Médiateurs du déclin de la fonction pulmonaire lié à l’âge

Année :

2017

Demandeur :

Verschoor, Chris

Établissement :

Université McMaster

Courriel :

cversch@mcmaster.ca

Numéro de projet :

171012

État d’avancement du projet approuvé :

Complété

Résumé du projet

Le maintien de la fonction pulmonaire est un élément souvent sous-estimé, mais essentiel, du vieillissement en santé. La fonction pulmonaire décline naturellement avec l’âge, en présence ou en absence de facteurs explicites (p. ex. tabagisme) et implicites (p. ex. démographie,mode de vie).
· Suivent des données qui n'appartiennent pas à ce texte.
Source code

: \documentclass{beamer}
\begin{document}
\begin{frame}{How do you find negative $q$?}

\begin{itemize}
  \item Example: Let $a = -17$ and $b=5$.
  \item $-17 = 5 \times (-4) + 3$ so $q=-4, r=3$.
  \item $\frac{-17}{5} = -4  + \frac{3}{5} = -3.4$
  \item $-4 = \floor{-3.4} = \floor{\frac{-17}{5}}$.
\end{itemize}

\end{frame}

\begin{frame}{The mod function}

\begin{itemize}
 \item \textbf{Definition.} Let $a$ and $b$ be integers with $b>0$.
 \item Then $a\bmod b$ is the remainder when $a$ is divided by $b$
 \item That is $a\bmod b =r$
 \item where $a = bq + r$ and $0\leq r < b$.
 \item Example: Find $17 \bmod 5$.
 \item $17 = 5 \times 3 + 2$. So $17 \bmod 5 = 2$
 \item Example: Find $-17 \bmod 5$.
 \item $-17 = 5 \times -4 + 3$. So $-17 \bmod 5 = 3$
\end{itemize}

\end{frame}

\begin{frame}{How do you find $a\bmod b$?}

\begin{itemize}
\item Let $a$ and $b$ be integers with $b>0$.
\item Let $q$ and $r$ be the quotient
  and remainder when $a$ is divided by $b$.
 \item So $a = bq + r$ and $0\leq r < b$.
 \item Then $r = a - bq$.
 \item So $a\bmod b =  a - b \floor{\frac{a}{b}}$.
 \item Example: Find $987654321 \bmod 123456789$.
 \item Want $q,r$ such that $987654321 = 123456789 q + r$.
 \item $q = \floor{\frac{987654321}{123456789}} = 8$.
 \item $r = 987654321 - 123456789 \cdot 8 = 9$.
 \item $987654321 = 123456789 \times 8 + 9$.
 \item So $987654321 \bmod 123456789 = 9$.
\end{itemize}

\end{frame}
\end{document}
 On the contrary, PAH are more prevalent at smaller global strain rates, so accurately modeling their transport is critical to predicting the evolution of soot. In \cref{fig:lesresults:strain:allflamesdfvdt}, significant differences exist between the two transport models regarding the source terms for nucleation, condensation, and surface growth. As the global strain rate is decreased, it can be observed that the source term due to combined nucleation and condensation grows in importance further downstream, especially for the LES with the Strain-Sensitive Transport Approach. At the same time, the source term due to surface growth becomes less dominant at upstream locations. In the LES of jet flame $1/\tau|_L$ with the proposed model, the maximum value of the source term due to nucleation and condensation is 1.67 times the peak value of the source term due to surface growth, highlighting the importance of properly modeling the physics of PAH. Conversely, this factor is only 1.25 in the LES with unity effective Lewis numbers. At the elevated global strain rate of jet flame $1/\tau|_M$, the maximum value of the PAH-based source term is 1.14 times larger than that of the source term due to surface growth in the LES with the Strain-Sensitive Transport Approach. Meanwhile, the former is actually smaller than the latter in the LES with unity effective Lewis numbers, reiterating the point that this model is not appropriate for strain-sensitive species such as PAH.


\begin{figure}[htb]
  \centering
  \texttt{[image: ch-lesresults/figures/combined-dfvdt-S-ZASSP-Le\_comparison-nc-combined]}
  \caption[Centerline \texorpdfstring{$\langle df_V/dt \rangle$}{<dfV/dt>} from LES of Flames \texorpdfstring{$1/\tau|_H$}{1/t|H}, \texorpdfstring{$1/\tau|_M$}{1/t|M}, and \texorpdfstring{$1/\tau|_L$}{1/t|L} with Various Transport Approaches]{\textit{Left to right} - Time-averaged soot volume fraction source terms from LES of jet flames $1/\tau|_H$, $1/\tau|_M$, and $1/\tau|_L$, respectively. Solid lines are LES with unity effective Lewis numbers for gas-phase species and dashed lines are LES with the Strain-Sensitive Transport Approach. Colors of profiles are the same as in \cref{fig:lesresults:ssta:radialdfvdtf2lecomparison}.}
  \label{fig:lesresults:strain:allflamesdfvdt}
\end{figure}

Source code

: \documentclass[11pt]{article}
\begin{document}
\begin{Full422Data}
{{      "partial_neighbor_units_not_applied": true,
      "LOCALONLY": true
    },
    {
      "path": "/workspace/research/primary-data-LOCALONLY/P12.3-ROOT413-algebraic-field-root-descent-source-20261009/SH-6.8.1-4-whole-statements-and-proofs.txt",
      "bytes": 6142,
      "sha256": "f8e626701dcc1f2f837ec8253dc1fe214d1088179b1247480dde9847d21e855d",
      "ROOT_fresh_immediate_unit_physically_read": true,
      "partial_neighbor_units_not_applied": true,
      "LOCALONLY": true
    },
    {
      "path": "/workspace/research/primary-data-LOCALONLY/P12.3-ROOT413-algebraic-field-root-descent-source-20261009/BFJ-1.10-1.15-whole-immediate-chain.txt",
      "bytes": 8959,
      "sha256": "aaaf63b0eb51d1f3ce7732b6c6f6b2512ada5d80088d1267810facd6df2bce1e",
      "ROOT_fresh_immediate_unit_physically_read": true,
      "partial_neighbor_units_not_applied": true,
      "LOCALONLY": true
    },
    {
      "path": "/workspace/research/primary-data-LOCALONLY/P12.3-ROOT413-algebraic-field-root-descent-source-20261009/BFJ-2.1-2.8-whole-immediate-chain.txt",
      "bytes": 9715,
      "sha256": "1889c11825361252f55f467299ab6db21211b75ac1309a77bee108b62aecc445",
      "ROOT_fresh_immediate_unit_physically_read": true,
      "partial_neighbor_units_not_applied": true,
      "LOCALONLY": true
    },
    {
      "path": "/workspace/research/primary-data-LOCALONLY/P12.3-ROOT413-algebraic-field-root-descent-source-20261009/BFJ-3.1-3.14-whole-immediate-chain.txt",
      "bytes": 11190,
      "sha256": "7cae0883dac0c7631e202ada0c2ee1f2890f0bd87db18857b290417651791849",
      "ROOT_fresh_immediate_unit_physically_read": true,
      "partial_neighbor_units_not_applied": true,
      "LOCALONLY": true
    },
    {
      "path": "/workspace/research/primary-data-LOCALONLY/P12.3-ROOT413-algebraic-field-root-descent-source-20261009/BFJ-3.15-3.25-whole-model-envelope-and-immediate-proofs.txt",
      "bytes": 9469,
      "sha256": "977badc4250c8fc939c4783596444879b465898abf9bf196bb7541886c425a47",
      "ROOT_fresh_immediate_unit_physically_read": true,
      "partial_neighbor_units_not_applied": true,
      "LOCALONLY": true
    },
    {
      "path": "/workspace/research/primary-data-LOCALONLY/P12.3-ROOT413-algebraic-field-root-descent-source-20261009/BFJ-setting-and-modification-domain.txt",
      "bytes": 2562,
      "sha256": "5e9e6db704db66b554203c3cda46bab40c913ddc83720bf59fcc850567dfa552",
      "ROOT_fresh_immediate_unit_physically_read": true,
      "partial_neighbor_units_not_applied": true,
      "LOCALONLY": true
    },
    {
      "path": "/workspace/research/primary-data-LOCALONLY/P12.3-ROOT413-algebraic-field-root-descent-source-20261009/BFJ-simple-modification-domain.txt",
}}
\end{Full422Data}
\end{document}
Même si la majorité des personnes âgées canadiennes ne sont pas exposées à des facteurs explicites, plusieurs facteurs implicites sont extrêmement courants et ont un impact important sur la fonction pulmonaire. L’objectif principal de ce projet est de caractériser la relation qui unit la fonction pulmonaire et les facteurs implicites dans plusieurs domaines (c.-à-d. le mode de vie, le domaine psychosocial, la santé et la maladie) et d’identifier des médiateurs significatifs de ce déclin lié à l’âge. Nous souhaitons également savoir si ces relations sont présentes chez les « fumeuses et fumeurs en santé », c’est-à-dire les individus qui fument actuellement, mais qui n’ont aucune perte de la fonction pulmonaire.

Résultats du projet

Le maintien de la santé pulmonaire est un élément souvent sous-estimé, mais pourtant essentiel du vieillissement en bonne santé et du bien-être optimal. Compte tenu de l'évolution sans précédent de l’âge moyen des Canadiennes et Canadiens au cours du prochain demi-siècle, il sera important d’étudier les corrélats de la fonction pulmonaire et les symptômes d’une mauvaise santé pulmonaire chez les personnes âgées.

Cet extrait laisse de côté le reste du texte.